**Saved data entries:**
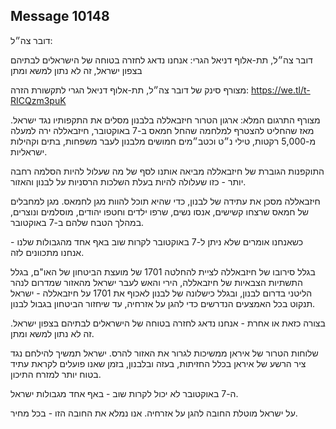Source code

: ## Message 10148

דובר צה״ל: 

דובר צה״ל, תת-אלוף דניאל הגרי: אנחנו נדאג לחזרה בטוחה של הישראלים לבתיהם בצפון ישראל, זה לא נתון למשא ומתן

מצורף סינק של דובר צה״ל, תת-אלוף דניאל הגרי לתקשורת הזרה: https://we.tl/t-RICQzm3puK

מצורף התרגום המלא:
ארגון הטרור חיזבאללה בלבנון מסלים את התקפותיו נגד ישראל. 
מאז שהחליט להצטרף למלחמה שהחל חמאס ב-7 באוקטובר, חיזבאללה ירה למעלה מ-5,000 רקטות, טילי נ״ט וכטב״מים חמושים מלבנון לעבר משפחות, בתים וקהילות ישראליות.

התוקפנות הגוברת של חיזבאללה מביאה אותנו לסף של מה שעלול להיות הסלמה רחבה יותר - כזו שעלולה להיות בעלת השלכות הרסניות על לבנון והאזור.
 
חיזבאללה מסכן את עתידה של לבנון, כדי שהיא תוכל להוות מגן לחמאס. 
מגן למחבלים של חמאס שרצחו קשישים, אנסו נשים, שרפו ילדים וחטפו יהודים, מוסלמים ונוצרים, במהלך הטבח שלהם ב-7 באוקטובר.

כשאנחנו אומרים שלא ניתן ל-7 באוקטובר לקרות שוב באף אחד מהגבולות שלנו - אנחנו מתכוונים לזה.

בגלל סירובו של חיזבאללה לציית להחלטה 1701 של מועצת הביטחון של האו"ם, בגלל התשתיות הצבאיות של חיזבאללה, הירי והאש לעבר ישראל מהאזור שמדרום לנהר הליטני בדרום לבנון, ובגלל כישלונה של לבנון לאכוף את 1701 על חיזבאללה - ישראל תנקוט בכל האמצעים הנדרשים כדי להגן על אזרחיה, עד שיחזור הביטחון בגבול לבנון.

בצורה כזאת או אחרת - אנחנו נדאג לחזרה בטוחה של הישראלים לבתיהם בצפון ישראל. זה לא נתון למשא ומתן.

שלוחות הטרור של איראן ממשיכות לגרור את האזור להרס. ישראל תמשיך להילחם נגד ציר הרשע של איראן בכלל החזיתות, בעזה ובלבנון, בזמן שאנו פועלים לקראת עתיד בטוח יותר למזרח התיכון.
 
ה-7 באוקטובר לא יכול לקרות שוב - באף אחד מגבולות ישראל.

על ישראל מוטלת החובה להגן על אזרחיה.
אנו נמלא את החובה הזו - בכל מחיר.

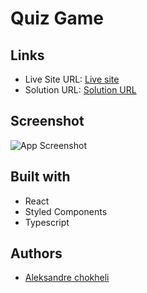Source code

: # Quiz Game

## Links

- Live Site URL: [Live site](https://quiz-app-six-jet.vercel.app/)
- Solution URL: [Solution URL](https://github.com/aleksandrre/QuizApp)

## Screenshot
![App Screenshot](https://github.com/aleksandrre/QuizApp/assets/108459639/e0f240ad-8a45-4127-b375-bbb8febb8e3f)
## Built with
- React
- Styled Components
- Typescript
## Authors
- [Aleksandre chokheli](https://github.com/aleksandrre)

**Your instructions:**
Retype the records exactly. Any image in them should not appear in what you write.

**Problem solution:**
Source code

: ## Message 10148

דובר צה״ל: 

דובר צה״ל, תת-אלוף דניאל הגרי: אנחנו נדאג לחזרה בטוחה של הישראלים לבתיהם בצפון ישראל, זה לא נתון למשא ומתן

מצורף סינק של דובר צה״ל, תת-אלוף דניאל הגרי לתקשורת הזרה: https://we.tl/t-RICQzm3puK

מצורף התרגום המלא:
ארגון הטרור חיזבאללה בלבנון מסלים את התקפותיו נגד ישראל. 
מאז שהחליט להצטרף למלחמה שהחל חמאס ב-7 באוקטובר, חיזבאללה ירה למעלה מ-5,000 רקטות, טילי נ״ט וכטב״מים חמושים מלבנון לעבר משפחות, בתים וקהילות ישראליות.

התוקפנות הגוברת של חיזבאללה מביאה אותנו לסף של מה שעלול להיות הסלמה רחבה יותר - כזו שעלולה להיות בעלת השלכות הרסניות על לבנון והאזור.
 
חיזבאללה מסכן את עתידה של לבנון, כדי שהיא תוכל להוות מגן לחמאס. 
מגן למחבלים של חמאס שרצחו קשישים, אנסו נשים, שרפו ילדים וחטפו יהודים, מוסלמים ונוצרים, במהלך הטבח שלהם ב-7 באוקטובר.

כשאנחנו אומרים שלא ניתן ל-7 באוקטובר לקרות שוב באף אחד מהגבולות שלנו - אנחנו מתכוונים לזה.

בגלל סירובו של חיזבאללה לציית להחלטה 1701 של מועצת הביטחון של האו"ם, בגלל התשתיות הצבאיות של חיזבאללה, הירי והאש לעבר ישראל מהאזור שמדרום לנהר הליטני בדרום לבנון, ובגלל כישלונה של לבנון לאכוף את 1701 על חיזבאללה - ישראל תנקוט בכל האמצעים הנדרשים כדי להגן על אזרחיה, עד שיחזור הביטחון בגבול לבנון.

בצורה כזאת או אחרת - אנחנו נדאג לחזרה בטוחה של הישראלים לבתיהם בצפון ישראל. זה לא נתון למשא ומתן.

שלוחות הטרור של איראן ממשיכות לגרור את האזור להרס. ישראל תמשיך להילחם נגד ציר הרשע של איראן בכלל החזיתות, בעזה ובלבנון, בזמן שאנו פועלים לקראת עתיד בטוח יותר למזרח התיכון.
 
ה-7 באוקטובר לא יכול לקרות שוב - באף אחד מגבולות ישראל.

על ישראל מוטלת החובה להגן על אזרחיה.
אנו נמלא את החובה הזו - בכל מחיר.

Source code

: # Quiz Game

## Links

- Live Site URL: [Live site](https://quiz-app-six-jet.vercel.app/)
- Solution URL: [Solution URL](https://github.com/aleksandrre/QuizApp)

## Screenshot
![App Screenshot](https://github.com/aleksandrre/QuizApp/assets/108459639/e0f240ad-8a45-4127-b375-bbb8febb8e3f)
## Built with
- React
- Styled Components
- Typescript
## Authors
- [Aleksandre chokheli](https://github.com/aleksandrre)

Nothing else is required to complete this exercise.